PROBLEM DESCRIPTION -> Return, word for word, only the lines of the data below that lie between the line with "4. **[Primary Factor" and the line with "theory of mind", those two lines included.

**** EXERCISE INPUT

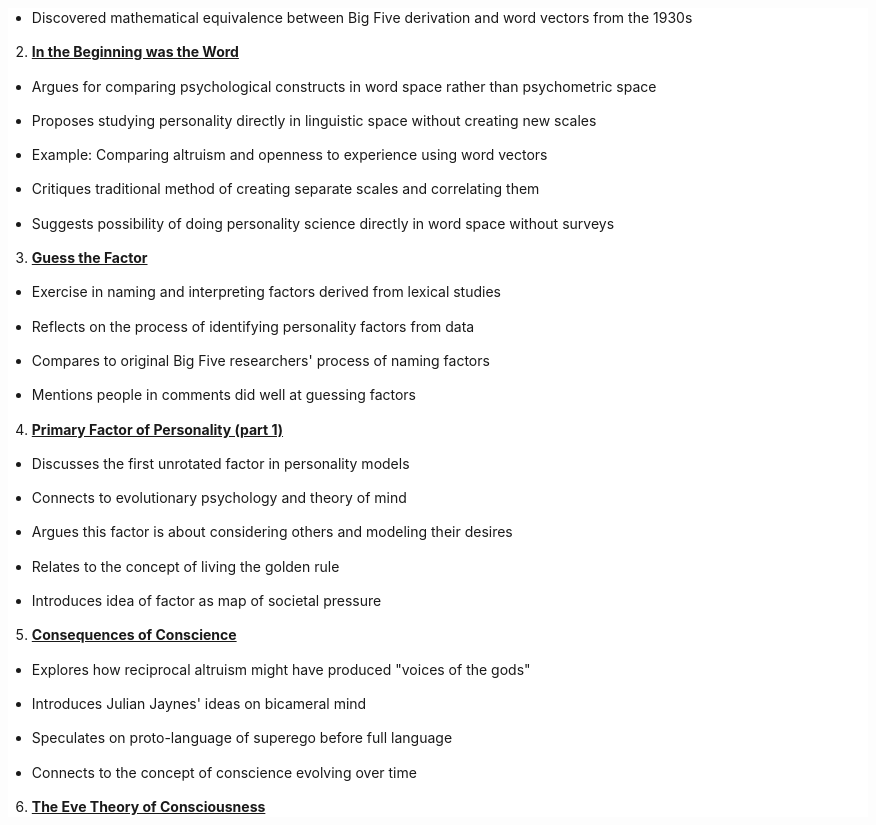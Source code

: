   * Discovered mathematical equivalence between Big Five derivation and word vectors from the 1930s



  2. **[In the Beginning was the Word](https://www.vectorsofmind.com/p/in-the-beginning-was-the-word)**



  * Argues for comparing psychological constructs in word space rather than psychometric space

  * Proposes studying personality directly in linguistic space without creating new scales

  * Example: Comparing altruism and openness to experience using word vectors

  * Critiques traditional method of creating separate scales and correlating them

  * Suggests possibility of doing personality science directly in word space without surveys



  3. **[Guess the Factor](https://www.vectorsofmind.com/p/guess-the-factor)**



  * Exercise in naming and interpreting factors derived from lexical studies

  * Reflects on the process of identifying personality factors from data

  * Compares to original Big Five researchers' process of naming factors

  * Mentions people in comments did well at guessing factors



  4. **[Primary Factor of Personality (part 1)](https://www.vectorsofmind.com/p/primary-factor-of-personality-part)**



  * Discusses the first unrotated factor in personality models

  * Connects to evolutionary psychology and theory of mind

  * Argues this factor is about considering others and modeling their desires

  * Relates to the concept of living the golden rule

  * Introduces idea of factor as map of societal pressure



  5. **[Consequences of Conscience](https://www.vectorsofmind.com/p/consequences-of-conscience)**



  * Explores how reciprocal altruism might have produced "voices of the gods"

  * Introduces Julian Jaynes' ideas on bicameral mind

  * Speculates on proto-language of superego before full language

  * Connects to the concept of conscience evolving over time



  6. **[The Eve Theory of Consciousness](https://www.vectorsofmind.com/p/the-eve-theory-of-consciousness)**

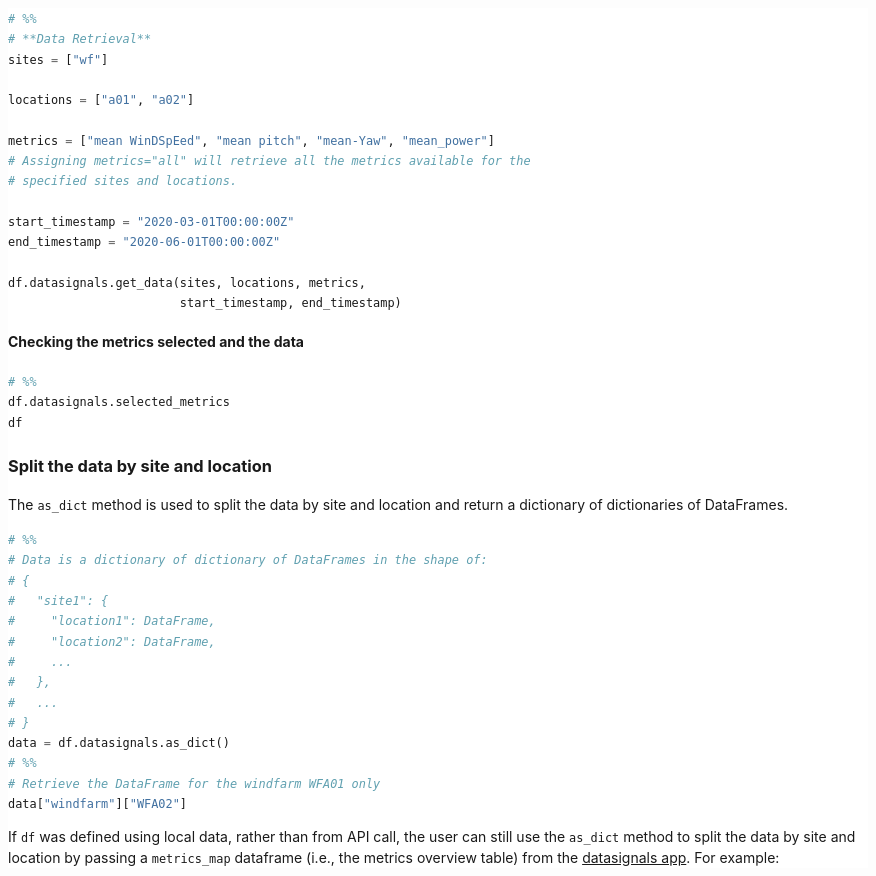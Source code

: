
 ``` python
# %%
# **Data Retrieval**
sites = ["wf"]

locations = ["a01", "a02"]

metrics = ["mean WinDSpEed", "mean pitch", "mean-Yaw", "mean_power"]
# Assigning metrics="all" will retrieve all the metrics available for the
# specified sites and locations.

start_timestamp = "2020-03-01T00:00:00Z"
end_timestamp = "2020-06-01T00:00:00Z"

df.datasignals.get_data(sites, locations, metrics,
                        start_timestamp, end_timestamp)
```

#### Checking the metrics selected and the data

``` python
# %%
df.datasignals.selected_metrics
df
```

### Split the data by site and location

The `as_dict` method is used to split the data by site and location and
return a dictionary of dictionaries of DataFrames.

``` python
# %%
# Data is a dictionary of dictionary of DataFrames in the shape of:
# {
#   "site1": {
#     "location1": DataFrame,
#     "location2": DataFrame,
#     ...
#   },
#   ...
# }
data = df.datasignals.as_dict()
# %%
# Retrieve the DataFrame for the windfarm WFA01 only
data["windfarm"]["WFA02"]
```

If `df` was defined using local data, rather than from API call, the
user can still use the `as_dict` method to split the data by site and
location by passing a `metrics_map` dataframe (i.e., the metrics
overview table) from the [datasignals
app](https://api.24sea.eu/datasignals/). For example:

********
**** EXERCISE INPUT

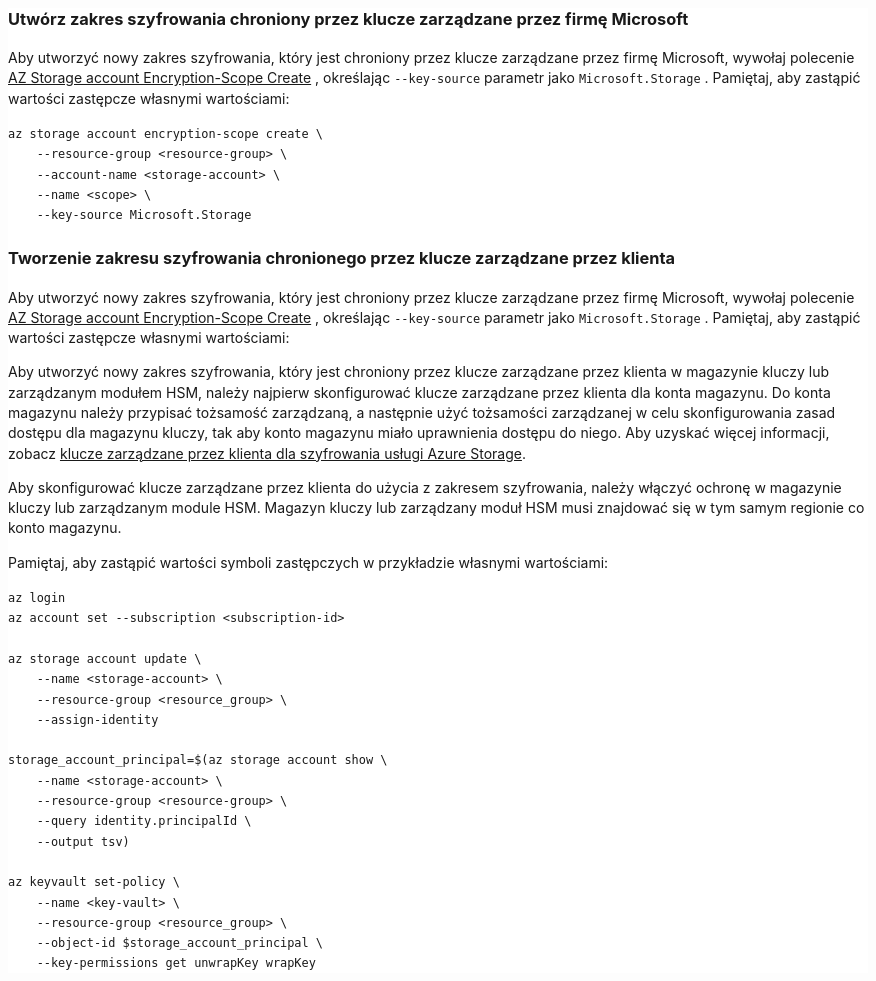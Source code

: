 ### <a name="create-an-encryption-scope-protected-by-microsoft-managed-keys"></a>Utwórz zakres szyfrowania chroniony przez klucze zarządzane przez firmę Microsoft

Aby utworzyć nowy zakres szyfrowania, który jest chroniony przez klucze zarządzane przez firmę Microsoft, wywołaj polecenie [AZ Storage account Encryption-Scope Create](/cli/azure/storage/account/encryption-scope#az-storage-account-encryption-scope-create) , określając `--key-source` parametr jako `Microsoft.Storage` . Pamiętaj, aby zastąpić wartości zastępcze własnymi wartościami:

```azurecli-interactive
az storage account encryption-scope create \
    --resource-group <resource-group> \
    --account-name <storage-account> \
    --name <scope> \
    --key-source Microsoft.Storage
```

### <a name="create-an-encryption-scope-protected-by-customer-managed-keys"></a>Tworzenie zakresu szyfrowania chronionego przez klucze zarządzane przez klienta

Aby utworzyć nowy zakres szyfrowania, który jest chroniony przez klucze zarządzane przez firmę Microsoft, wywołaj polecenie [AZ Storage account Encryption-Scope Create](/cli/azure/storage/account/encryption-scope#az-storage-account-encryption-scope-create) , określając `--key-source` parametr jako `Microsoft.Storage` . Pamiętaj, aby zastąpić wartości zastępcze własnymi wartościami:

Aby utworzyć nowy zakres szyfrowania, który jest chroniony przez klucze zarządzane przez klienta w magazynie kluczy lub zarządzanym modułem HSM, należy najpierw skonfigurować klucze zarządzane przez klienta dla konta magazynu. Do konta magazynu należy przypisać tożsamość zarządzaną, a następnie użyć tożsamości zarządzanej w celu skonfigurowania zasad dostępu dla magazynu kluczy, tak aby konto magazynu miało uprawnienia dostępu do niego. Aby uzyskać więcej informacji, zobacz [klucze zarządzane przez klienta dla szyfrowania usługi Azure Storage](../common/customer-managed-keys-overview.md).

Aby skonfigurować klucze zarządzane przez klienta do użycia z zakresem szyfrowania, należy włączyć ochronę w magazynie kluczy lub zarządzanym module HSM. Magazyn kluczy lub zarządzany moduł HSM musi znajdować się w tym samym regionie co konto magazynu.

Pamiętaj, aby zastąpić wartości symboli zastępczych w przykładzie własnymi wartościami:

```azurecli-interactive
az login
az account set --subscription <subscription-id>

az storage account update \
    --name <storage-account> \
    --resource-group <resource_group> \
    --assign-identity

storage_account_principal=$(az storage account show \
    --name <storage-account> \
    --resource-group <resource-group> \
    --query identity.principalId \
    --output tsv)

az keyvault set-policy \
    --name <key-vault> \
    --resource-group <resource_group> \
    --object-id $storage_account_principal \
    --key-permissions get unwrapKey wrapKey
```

********

ANSWER SECTION ->
  4. **[Primary Factor of Personality (part 1)](https://www.vectorsofmind.com/p/primary-factor-of-personality-part)**



  * Discusses the first unrotated factor in personality models

  * Connects to evolutionary psychology and theory of mind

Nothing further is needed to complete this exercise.